Healthy menu hacks: what to order when you eat out
Soup or salad? Pancakes or omelet? Here's what to consider when you eat out. Our examples are from chain restaurants, but the winners and losers should hold up elsewhere.
Which milk in your latte?
LOSER: Whole or coconut milk
Getting your Starbucks grande (16 oz.) latte with whole milk means 230 calories and 7 grams of saturated fat. Coconut milk has only 140 calories, but 8 grams of sat fat and just 1 gram of protein.
WINNER: Nonfat milk, soy milk, or almond milk
A Starbucks grande latte with nonfat milk clocks in at 130 calories and no sat fat, and about the same protein (13 grams) and calcium as whole milk. Don’t like nonfat? Ask for 1% (or half nonfat and half 2%) milk. Non-dairy milks have pros and cons. A Starbucks grande latte with soy milk (190 calories) has 10 grams of protein, but 4 teaspoons of added sugar. Get your latte with almond milk (100 calories), and you’re down to just 1 teaspoon of added sugar, but only 3 grams of protein. Panera’s almond milk is unsweetened, but a medium (16 oz.) almond milk latte at Dunkin’ Donuts will set you back 4 teaspoons of added sugar.
Tip: Skip the syrup. A Starbucks grande vanilla or mocha latte has 4 pumps of syrup. That’s about 4 teaspoons of added sugar. If you can’t live without syrup, ask for a single pump.
Pancakes or omelet?
LOSER: Pancakes
A stack of five IHOP Original Buttermilk Pancakes with butter brings 670 calories and a pile of white flour to your table. With a quarter cup of syrup, you’re looking at 890 calories and about a day’s added sugar. The Harvest Grain ‘N Nut Pancakes may look better, but even if they’re 100% whole grain—IHOP won’t say—a buttered four-stack without syrup has 990 calories and about half a day’s added sugar.
WINNER: Omelet
Build your own. Fill it with veggies (not steak, bacon, ham, or ground beef), nix the cheese, and ask for one whole egg plus whites (or just whites). With a side of fruit, you’re talking roughly 300 calories, 30 grams of protein, and no white flour or added sugar. Not too shabby!
Soup, salad, sandwich?
Chains like Panera let “You Pick Two.” Which one should you skip: the soup, the half salad, or the half sandwich?
LOSER: Soup
Salt assault! At Panera, each cup of soup has more sodium (roughly 650 to 950 milligrams) than almost any half salad or many half sandwiches. And cream and butter means about a quarter of a day’s saturated fat (and 200 calories) in the Vegetarian Creamy Tomato and three-quarters of a day’s sat fat (and 370 calories) in the New England Clam Chowder.

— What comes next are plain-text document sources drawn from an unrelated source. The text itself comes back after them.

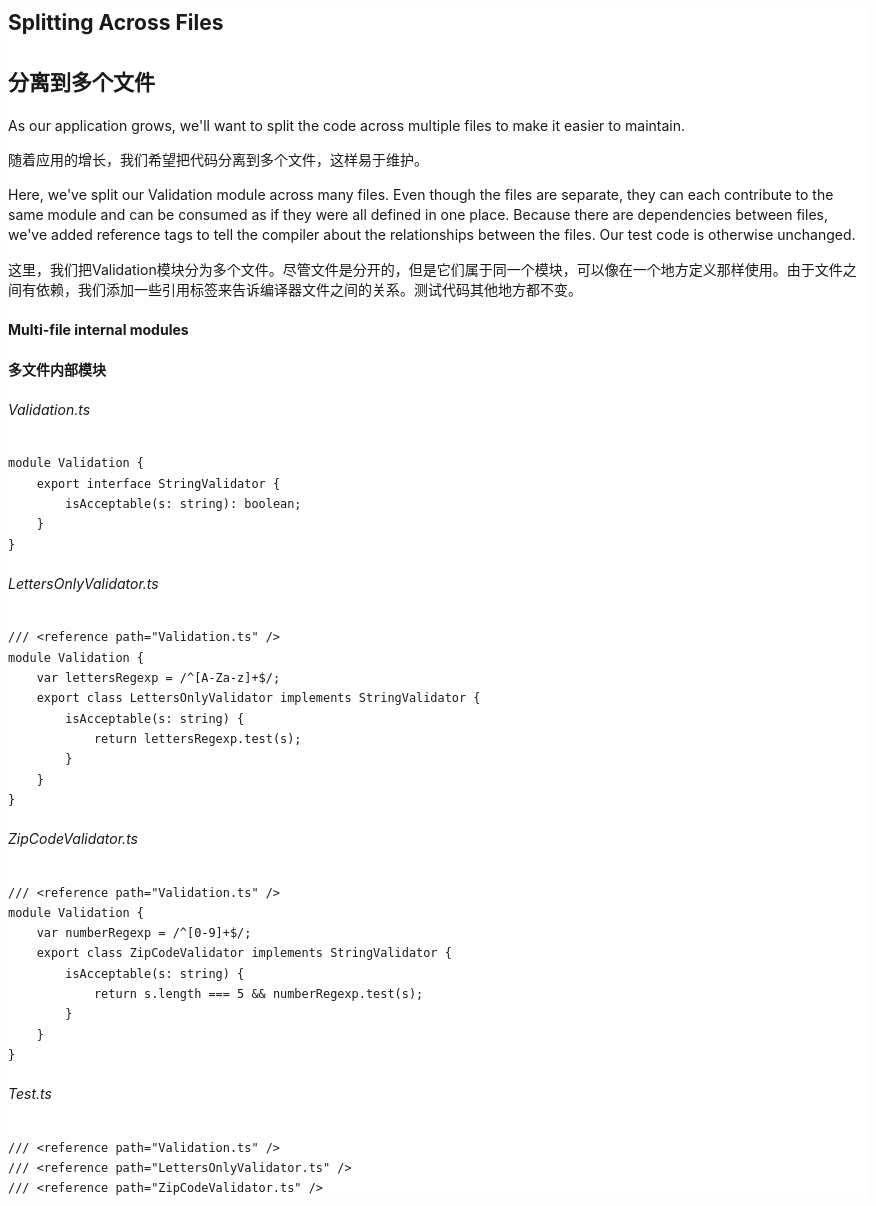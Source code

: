 ## Splitting Across Files
## 分离到多个文件

As our application grows, we'll want to split the code across multiple files to make it easier to maintain.

随着应用的增长，我们希望把代码分离到多个文件，这样易于维护。

Here, we've split our Validation module across many files. Even though the files are separate, they can each contribute to the same module and can be consumed as if they were all defined in one place. Because there are dependencies between files, we've added reference tags to tell the compiler about the relationships between the files. Our test code is otherwise unchanged.

这里，我们把Validation模块分为多个文件。尽管文件是分开的，但是它们属于同一个模块，可以像在一个地方定义那样使用。由于文件之间有依赖，我们添加一些引用标签来告诉编译器文件之间的关系。测试代码其他地方都不变。

#### Multi-file internal modules
#### 多文件内部模块

###### Validation.ts
    module Validation {
        export interface StringValidator {
            isAcceptable(s: string): boolean;
        }
    }

###### LettersOnlyValidator.ts
    /// <reference path="Validation.ts" />
    module Validation {
        var lettersRegexp = /^[A-Za-z]+$/;
        export class LettersOnlyValidator implements StringValidator {
            isAcceptable(s: string) {
                return lettersRegexp.test(s);
            }
        }
    }

###### ZipCodeValidator.ts
    /// <reference path="Validation.ts" />
    module Validation {
        var numberRegexp = /^[0-9]+$/;
        export class ZipCodeValidator implements StringValidator {
            isAcceptable(s: string) {
                return s.length === 5 && numberRegexp.test(s);
            }
        }
    }

###### Test.ts
    /// <reference path="Validation.ts" />
    /// <reference path="LettersOnlyValidator.ts" />
    /// <reference path="ZipCodeValidator.ts" />
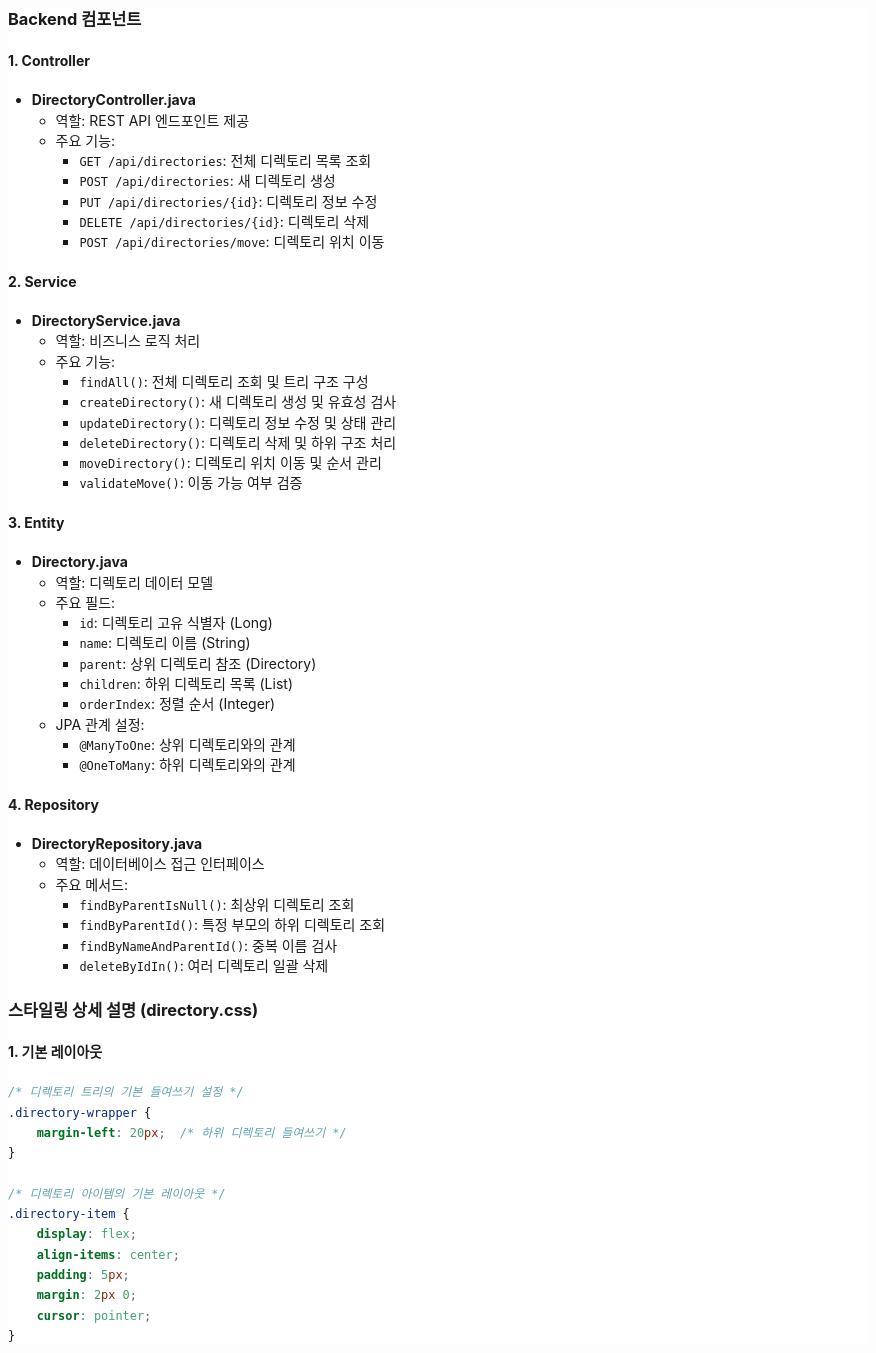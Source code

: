 ### Backend 컴포넌트

#### 1. Controller
- **DirectoryController.java**
  - 역할: REST API 엔드포인트 제공
  - 주요 기능:
    - `GET /api/directories`: 전체 디렉토리 목록 조회
    - `POST /api/directories`: 새 디렉토리 생성
    - `PUT /api/directories/{id}`: 디렉토리 정보 수정
    - `DELETE /api/directories/{id}`: 디렉토리 삭제
    - `POST /api/directories/move`: 디렉토리 위치 이동

#### 2. Service
- **DirectoryService.java**
  - 역할: 비즈니스 로직 처리
  - 주요 기능:
    - `findAll()`: 전체 디렉토리 조회 및 트리 구조 구성
    - `createDirectory()`: 새 디렉토리 생성 및 유효성 검사
    - `updateDirectory()`: 디렉토리 정보 수정 및 상태 관리
    - `deleteDirectory()`: 디렉토리 삭제 및 하위 구조 처리
    - `moveDirectory()`: 디렉토리 위치 이동 및 순서 관리
    - `validateMove()`: 이동 가능 여부 검증

#### 3. Entity
- **Directory.java**
  - 역할: 디렉토리 데이터 모델
  - 주요 필드:
    - `id`: 디렉토리 고유 식별자 (Long)
    - `name`: 디렉토리 이름 (String)
    - `parent`: 상위 디렉토리 참조 (Directory)
    - `children`: 하위 디렉토리 목록 (List<Directory>)
    - `orderIndex`: 정렬 순서 (Integer)
  - JPA 관계 설정:
    - `@ManyToOne`: 상위 디렉토리와의 관계
    - `@OneToMany`: 하위 디렉토리와의 관계

#### 4. Repository
- **DirectoryRepository.java**
  - 역할: 데이터베이스 접근 인터페이스
  - 주요 메서드:
    - `findByParentIsNull()`: 최상위 디렉토리 조회
    - `findByParentId()`: 특정 부모의 하위 디렉토리 조회
    - `findByNameAndParentId()`: 중복 이름 검사
    - `deleteByIdIn()`: 여러 디렉토리 일괄 삭제

### 스타일링 상세 설명 (directory.css)

#### 1. 기본 레이아웃
```css
/* 디렉토리 트리의 기본 들여쓰기 설정 */
.directory-wrapper {
    margin-left: 20px;  /* 하위 디렉토리 들여쓰기 */
}

/* 디렉토리 아이템의 기본 레이아웃 */
.directory-item {
    display: flex;
    align-items: center;
    padding: 5px;
    margin: 2px 0;
    cursor: pointer;
}
```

Exceptions: bean soups and chili. Panera’s Turkey Chili delivers a nice 10 grams of fiber and 11 grams of protein (from turkey, chickpeas, kidney beans, and edamame). Balance its sodium (810 mg) with half a Seasonal Greens Salad (75 mg).
WINNER: Salad & sandwich
Salads have the whole package: nutrient-rich veggies, healthy unsaturated fat (from the dressing), and more. The best salads are topped with nuts or seeds or avocado (not cheese) and whole grains (not fried wontons or croutons). Panera’s Ancient Grain & Arugula with Chicken, for example, adds apple-cabbage slaw, grapes, a sprinkle of farro and freekeh, and pumpkin seeds. Yum! For your half sandwich, look for one—like Panera’s Tuna Salad, Turkey, Napa Almond Chicken Salad, or Mediterranean Veggie—that’s mostly tuna, turkey, chicken, or hummus and veggies (not cheese, steak, bacon, or ham). Ask for the (partly) whole-grain bread.
Tip: Pick the apple, not the chips or bread, for your side.